Computes
Skill: databricks-lakebase-autoscale
What You Can Build
Section titled “What You Can Build”You can size your Lakebase database compute from 0.5 CU (1 GB RAM) to 112 CU (224 GB RAM), enable autoscaling within a range, and configure scale-to-zero to suspend idle databases automatically. Each branch gets one primary read-write compute and optional read replicas for distributing query load.
In Action
Section titled “In Action”“Using Python, resize a Lakebase compute to autoscale between 2 and 8 CU.”
from databricks.sdk import WorkspaceClientfrom databricks.sdk.service.postgres import Endpoint, EndpointSpec, FieldMask
w = WorkspaceClient()
w.postgres.update_endpoint( name="projects/my-app/branches/production/endpoints/ep-primary", endpoint=Endpoint( name="projects/my-app/branches/production/endpoints/ep-primary", spec=EndpointSpec( autoscaling_limit_min_cu=2.0, autoscaling_limit_max_cu=8.0, ), ), update_mask=FieldMask( field_mask=["spec.autoscaling_limit_min_cu", "spec.autoscaling_limit_max_cu"] ),).wait()Key decisions:
- Each Compute Unit (CU) allocates approximately 2 GB of RAM — different from Lakebase Provisioned, which uses 16 GB per CU
- Autoscaling range: 0.5-32 CU, with the constraint that max minus min cannot exceed 8 CU (e.g., 4-8 CU is valid, 0.5-32 CU is not)
- Large fixed-size computes (36-112 CU) do not autoscale
- All update operations require an
update_mask— the API rejects requests without it - Resource names follow hierarchical paths:
projects/{id}/branches/{id}/endpoints/{id}
More Patterns
Section titled “More Patterns”Understanding compute sizing
Section titled “Understanding compute sizing”“How much RAM and how many connections do I get at each size?”
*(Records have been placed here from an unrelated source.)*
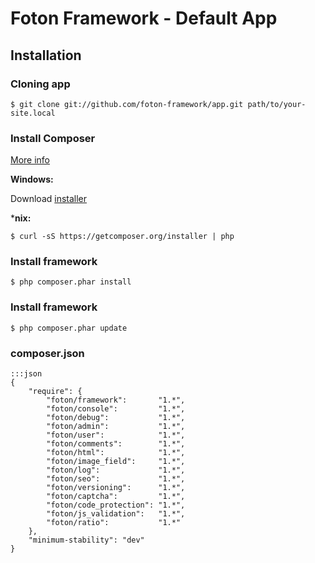 # Foton Framework - Default App

## Installation

### Cloning app
	
	$ git clone git://github.com/foton-framework/app.git path/to/your-site.local

### Install Composer

[More info](http://getcomposer.org/)

**Windows:**

Download [installer](https://getcomposer.org/Composer-Setup.exe)

***nix:**
	
	$ curl -sS https://getcomposer.org/installer | php

### Install framework

	$ php composer.phar install

### Install framework

	$ php composer.phar update

### composer.json

	:::json
	{
		"require": {
			"foton/framework":       "1.*",
			"foton/console":         "1.*",
			"foton/debug":           "1.*",
			"foton/admin":           "1.*",
			"foton/user":            "1.*",
			"foton/comments":        "1.*",
			"foton/html":            "1.*",
			"foton/image_field":     "1.*",
			"foton/log":             "1.*",
			"foton/seo":             "1.*",
			"foton/versioning":      "1.*",
			"foton/captcha":         "1.*",
			"foton/code_protection": "1.*",
			"foton/js_validation":   "1.*",
			"foton/ratio":           "1.*"
		},
		"minimum-stability": "dev"
	}
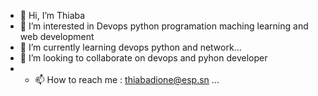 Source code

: - 👋 Hi, I’m Thiaba
- 👀 I’m interested in Devops python programation maching learning and web development
- 🌱 I’m currently learning devops python and network...
- 💞️ I’m looking to collaborate on devops and pyhon developer
- - 📫 How to reach me : thiabadione@esp.sn ...

<!---
Thiaba2001/Thiaba2001 is a ✨ special ✨ repository because its `README.md` (this file) appears on your GitHub profile.
You can click the Preview link to take a look at your changes.
--->
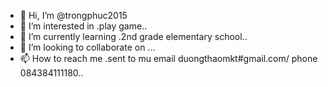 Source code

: - 👋 Hi, I’m @trongphuc2015
- 👀 I’m interested in .play game..
- 🌱 I’m currently learning .2nd grade elementary school..
- 💞️ I’m looking to collaborate on ...
- 📫 How to reach me .sent to mu email duongthaomkt#gmail.com/ phone 084384111180..

<!---
trongphuc2015/trongphuc2015 is a ✨ special ✨ repository because its `README.md` (this file) appears on your GitHub profile.
You can click the Preview link to take a look at your changes.
--->
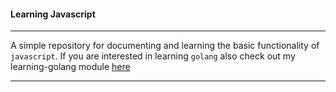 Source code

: #### Learning Javascript

-----

A simple repository for documenting and learning the basic functionality of `javascript`.  If you are interested
in learning `golang` also check out my learning-golang module [here](https://www.github.com/symonk/learning-golang)

-----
# Representative sizing -- each CU provides ~2 GB RAM## 0.5 CU -> ~1 GB RAM, 104 max connections# 4 CU -> ~8 GB RAM, 839 max connections# 8 CU -> ~16 GB RAM, 1,678 max connections# 32 CU -> ~64 GB RAM, 4,000 max connections# 112 CU -> ~224 GB RAM, 4,000 max connections## Connection limits are based on the maximum CU in the autoscaling range.# Set minimum CU large enough to cache your working set in memory.Performance may degrade after a scale-up event until the compute re-caches data in memory. If your workload is latency-sensitive, set a higher minimum to avoid cold-cache periods.
Configuring scale-to-zero
Section titled “Configuring scale-to-zero”“Using Python, check the current scale-to-zero configuration for a compute.”
endpoint = w.postgres.get_endpoint( name="projects/my-app/branches/production/endpoints/ep-primary")
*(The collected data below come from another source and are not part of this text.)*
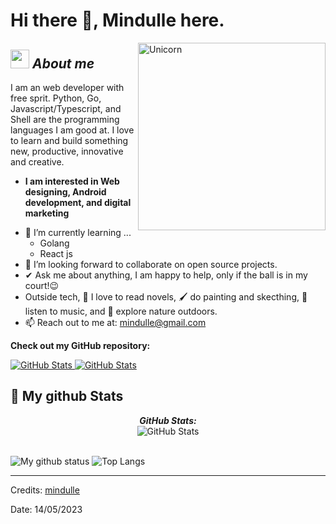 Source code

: # Hi there 👋, Mindulle here. 

<img align="right" width=300px alt="Unicorn" src="https://media.tenor.com/sONNLM8IEkwAAAAC/dandelion-black-and-white.gif" />

## <img src="https://media.giphy.com/media/ObNTw8Uzwy6KQ/giphy.gif" width="30px">&nbsp;***About me***

I am an web developer with free sprit. Python, Go, Javascript/Typescript, and Shell are the programming languages I am good at. I love to learn and build something new, productive, innovative and creative.
* **I am interested in Web designing, Android development, and digital marketing**
- 🌱 I’m currently learning ...
  - Golang
  - React js
- 👯 I’m looking forward to collaborate on open source projects.
- ✔ Ask me about anything, I am happy to help, only if the ball is in my court!😉<br>
- Outside tech, 📖 I love to read novels, 🖌️ do painting and skecthing, 🎵 listen to music, and 🌴 explore nature outdoors.
- 📫 Reach out to me at: <a href="mindulle@gmail.com">mindulle@gmail.com</a>

__Check out my GitHub repository:__

<div>
  <p>
    <a href="https://github.com/Bhargavi-hash/HotelFranchiseDBMS.git">
      <img src="https://github-readme-stats.vercel.app/api/pin/?username=mindulle&repo=codespace" alt="GitHub Stats" />
    </a>
    <a href="https://github.com/Bhargavi-hash/Linux-Shell-Implementation.git">
      <img src="https://github-readme-stats.vercel.app/api/pin/?username=mindulle&repo=garden" alt="GitHub Stats" />
    </a>
  </p>
</div>


<h2>👀 My github Stats</h2>

<div>
<!--   <p align="center">
    <b><em>Now listening to:</em></b> <br/>
    <img src="https://spotify-github-profile.vercel.app/api/view?uid=Bhargavi-hash&cover_image=true&theme=novatorem" alt="Now Listenting to" />
  </p> -->
  
  <p align="center">
  <b><em>GitHub Stats:</em></b> <br/>
    <img src="https://github-readme-streak-stats.herokuapp.com/?user=mindulle" alt="GitHub Stats" /> <br/><br/>
  
</div>

![My github status](https://github-readme-stats.vercel.app/api?username=mindulle&show_icons=true&include_all_commits=true)
![Top Langs](https://github-readme-stats.vercel.app/api/top-langs/?username=mindulle&layout=compact)

---------------------------------------------------------------------------------------------------------------------
Credits: <a href="https://github.com/mindulle">mindulle</a>

Date: 14/05/2023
print(f"State: {endpoint.status.current_state}")print(f"Min CU: {endpoint.status.autoscaling_limit_min_cu}")print(f"Max CU: {endpoint.status.autoscaling_limit_max_cu}")Scale-to-zero suspends the compute after a configurable inactivity timeout (default: 5 minutes, minimum: 60 seconds). The production branch defaults to always-active (scale-to-zero disabled). Other branches can be configured to suspend.
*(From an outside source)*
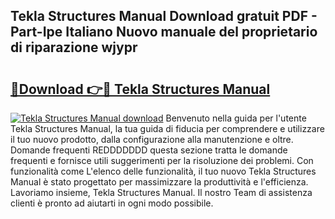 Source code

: ## Tekla Structures Manual Download gratuit PDF - Part-Ipe Italiano Nuovo manuale del proprietario di riparazione wjypr

# <h2><a href="http://dfa4cn8.blite.top/?on=Tekla+Structures+Manual">🔗Download 👉🔴 Tekla Structures Manual</a></h2>

[![Tekla Structures Manual download](https://i.imgur.com/lujVjoI.png)](http://dfa4cn8.blite.top/?on=Tekla+Structures+Manual)
Benvenuto nella guida per l'utente Tekla Structures Manual, la tua guida di fiducia per comprendere e utilizzare il tuo nuovo prodotto, dalla configurazione alla manutenzione e oltre. Domande frequenti REDDDDDDD questa sezione tratta le domande frequenti e fornisce utili suggerimenti per la risoluzione dei problemi. Con funzionalità come L'elenco delle funzionalità, il tuo nuovo Tekla Structures Manual è stato progettato per massimizzare la produttività e l'efficienza. Lavoriamo insieme, Tekla Structures Manual. Il nostro Team di assistenza clienti è pronto ad aiutarti in ogni modo possibile.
Handling scale-to-zero wake-up in application code
Section titled “Handling scale-to-zero wake-up in application code”“Using Python, implement retry logic for the brief reactivation period after scale-to-zero.”
import psycopgimport time
def connect_with_retry(conn_string, max_retries=3, delay=2): """Handle scale-to-zero wake-up with exponential backoff.""" for attempt in range(max_retries): try: return psycopg.connect(conn_string) except psycopg.OperationalError: if attempt < max_retries - 1: time.sleep(delay * (2 ** attempt)) else: raiseWhen a connection arrives on a suspended compute, it starts automatically in a few hundred milliseconds. The first connection attempt may fail during reactivation. Session context (temp tables, prepared statements, statistics) resets after reactivation.
Watch Out For
Section titled “Watch Out For”- Setting an autoscaling range wider than 8 CU — the platform enforces a max-minus-min constraint of 8 CU. A range like 0.5-32 CU is rejected. Use 4-8, 8-16, or 16-24.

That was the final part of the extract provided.